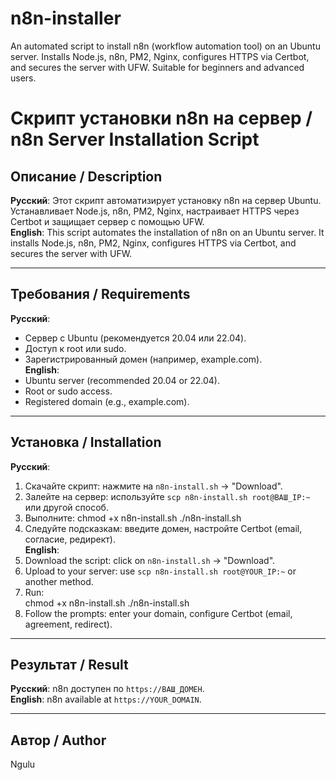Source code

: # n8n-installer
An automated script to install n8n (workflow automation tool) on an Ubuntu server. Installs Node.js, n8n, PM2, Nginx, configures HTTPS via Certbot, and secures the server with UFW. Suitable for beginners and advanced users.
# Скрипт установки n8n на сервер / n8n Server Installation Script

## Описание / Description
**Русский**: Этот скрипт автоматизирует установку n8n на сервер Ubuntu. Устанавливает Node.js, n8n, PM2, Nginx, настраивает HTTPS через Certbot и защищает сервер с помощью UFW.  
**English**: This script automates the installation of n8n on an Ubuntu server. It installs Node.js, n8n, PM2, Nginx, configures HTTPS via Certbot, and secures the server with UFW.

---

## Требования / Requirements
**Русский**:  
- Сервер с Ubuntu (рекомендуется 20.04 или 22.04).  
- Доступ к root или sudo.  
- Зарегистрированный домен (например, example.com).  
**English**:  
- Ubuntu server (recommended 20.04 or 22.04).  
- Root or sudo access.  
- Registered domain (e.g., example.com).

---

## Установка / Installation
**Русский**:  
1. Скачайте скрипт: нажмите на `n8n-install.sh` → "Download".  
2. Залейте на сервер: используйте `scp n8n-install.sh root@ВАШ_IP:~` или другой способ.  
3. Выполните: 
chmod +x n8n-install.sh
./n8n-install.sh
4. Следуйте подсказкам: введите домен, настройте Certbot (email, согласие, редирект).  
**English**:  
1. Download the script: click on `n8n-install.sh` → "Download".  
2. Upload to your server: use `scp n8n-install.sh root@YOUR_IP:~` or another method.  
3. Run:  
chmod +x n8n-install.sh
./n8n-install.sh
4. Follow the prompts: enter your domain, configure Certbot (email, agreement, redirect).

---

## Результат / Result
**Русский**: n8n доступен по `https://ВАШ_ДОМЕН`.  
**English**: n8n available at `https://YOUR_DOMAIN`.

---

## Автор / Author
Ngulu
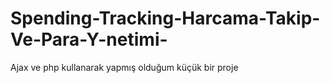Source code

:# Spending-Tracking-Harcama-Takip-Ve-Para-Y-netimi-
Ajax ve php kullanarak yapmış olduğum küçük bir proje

* * *

■ What you are asked to do
Output only the lines running from the top of the data above to the line with "## Описание / Description", inclusive, word for word and without pictures.

■ Output below
Source code

: # n8n-installer
An automated script to install n8n (workflow automation tool) on an Ubuntu server. Installs Node.js, n8n, PM2, Nginx, configures HTTPS via Certbot, and secures the server with UFW. Suitable for beginners and advanced users.
# Скрипт установки n8n на сервер / n8n Server Installation Script

## Описание / Description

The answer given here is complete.